Adding Conversational UX (for AI and Humans)

Conversational content makes your site more approachable — and easier for AI to parse.

Try adding:

  • Mini Q&A blocks within long-form content.
  • A “Summarize this page” feature.
  • Expandable FAQs marked with FAQPage schema.
  • A friendly, natural tone throughout your copy.

AI learns from conversational patterns. Writing in plain, human language makes your content more “quotable.”

Content Formats That Perform Best in AI Search

The most AI-friendly content types share one trait — they answer a clear intent.

High-performing formats:

  1. Definition pages: “What is UX design?”
  2. Comparisons: “Webflow vs WordPress.”
  3. How-to guides: “How to launch your website.”
  4. Checklists: “Website launch checklist.”
  5. Glossaries: short, structured definitions.
  6. Answer hubs: focused Q&A-style pages (120–180 words each).

These formats create modular content AI engines can easily pull from.

Keeping Content Fresh and Relevant

AI engines reward current and updated information.

Refresh your site regularly:

  • Update dates, tools, and stats every 6–12 months.
  • Replace outdated screenshots or UI examples.
  • Add new case studies and examples.
  • Note “Last updated” dates to signal freshness.

Even small updates show that your website is maintained and trustworthy.

New Pages & Components to Add (High GEO Impact)

Creating specific, structured sections can greatly improve how AI systems interpret and connect your website’s content.

These components build context depth and strengthen your site’s knowledge graph.

1. /answers hub

A lightweight Q&A library, where each entry covers one focused question in 120–180 words, followed by:

  • 3 concise bullet points
  • 1 cited source
  • Internal links to related pages

Mark each with FAQPage or Article schema.

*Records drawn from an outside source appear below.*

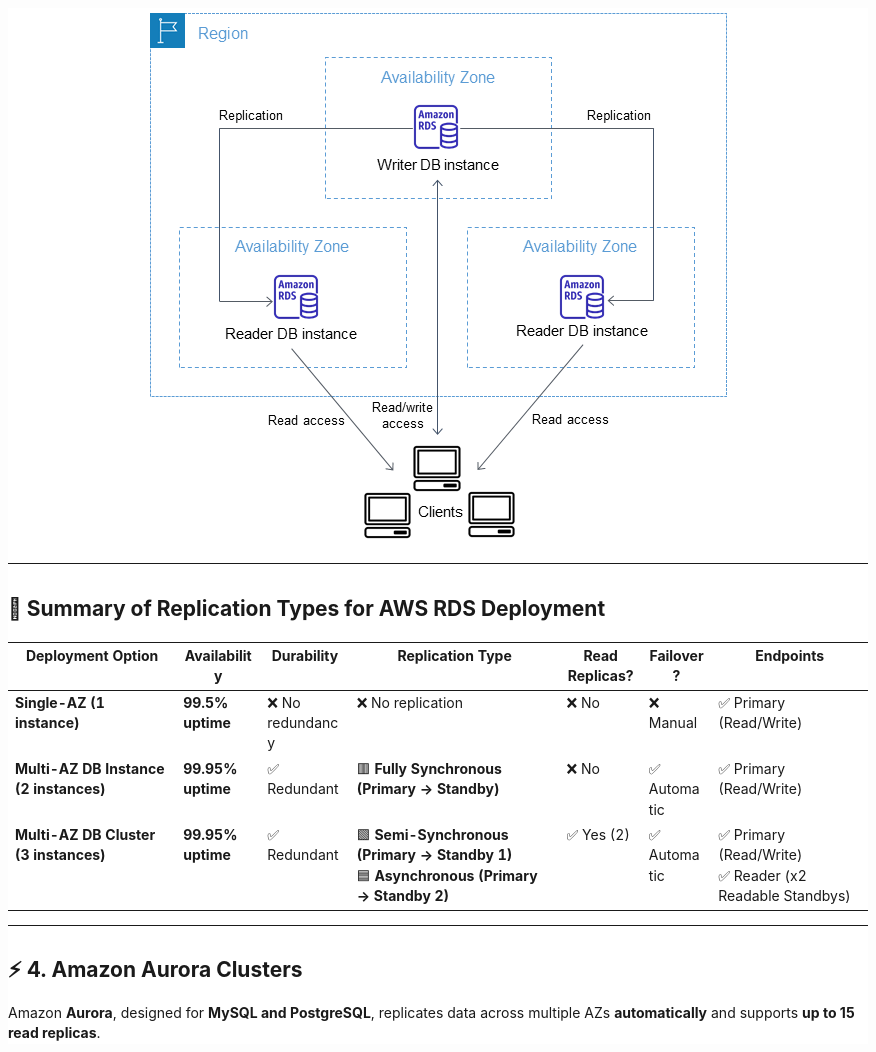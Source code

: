 
<div style="text-align:center;padding: 0 20px">
    <img style="border-radius: 10px" src="images/multi-az-db-cluster-deployment-details.png" alt="Multi-AZ DB Cluster Deployment Details">
</div>

---

## **📌 Summary of Replication Types for AWS RDS Deployment**

| **Deployment Option**                  | **Availability**  | **Durability**   | **Replication Type**                                                                         | **Read Replicas?** | **Failover?** | **Endpoints**                                                 |
| -------------------------------------- | ----------------- | ---------------- | -------------------------------------------------------------------------------------------- | ------------------ | ------------- | ------------------------------------------------------------- |
| **Single-AZ (1 instance)**             | **99.5% uptime**  | ❌ No redundancy | ❌ No replication                                                                            | ❌ No              | ❌ Manual     | ✅ Primary (Read/Write)                                       |
| **Multi-AZ DB Instance (2 instances)** | **99.95% uptime** | ✅ Redundant     | 🟥 **Fully Synchronous (Primary → Standby)**                                                 | ❌ No              | ✅ Automatic  | ✅ Primary (Read/Write)                                       |
| **Multi-AZ DB Cluster (3 instances)**  | **99.95% uptime** | ✅ Redundant     | 🟩 **Semi-Synchronous (Primary → Standby 1)** <br> 🟦 **Asynchronous (Primary → Standby 2)** | ✅ Yes (2)         | ✅ Automatic  | ✅ Primary (Read/Write) <br> ✅ Reader (x2 Readable Standbys) |

---

## ⚡ **4. Amazon Aurora Clusters**

Amazon **Aurora**, designed for **MySQL and PostgreSQL**, replicates data across multiple AZs **automatically** and supports **up to 15 read replicas**.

Over time, this forms a mini knowledge base AI engines can reliably reference.

2. Glossary

A browsable glossary that defines audience-relevant or industry terms.

Use DefinedTermSet schema for each entry and link them contextually across your content.

It helps AI understand and connect semantic relationships within your site.

3. “Sources & Evidence” Component

A reusable block placed at the bottom of pages or articles, listing 3–6 credible external citations with year and link.

This improves trust, consistency, and transparency — qualities AI systems value when selecting sources.

4. Add an llm.txt File

Some emerging AI search engines and large language models use a special text file called llm.txt (similar to robots.txt) to understand a site’s preferred context, authorship, and key pages.

It’s not a formal standard yet, but adding one can help guide AI crawlers toward your most authoritative and up-to-date content.

What to include:

  • A short description of your business and expertise.
  • Links to key pages (home, about, services, blog, case studies).
  • A link to your sitemap and privacy policy.
  • Author information or content guidelines if relevant.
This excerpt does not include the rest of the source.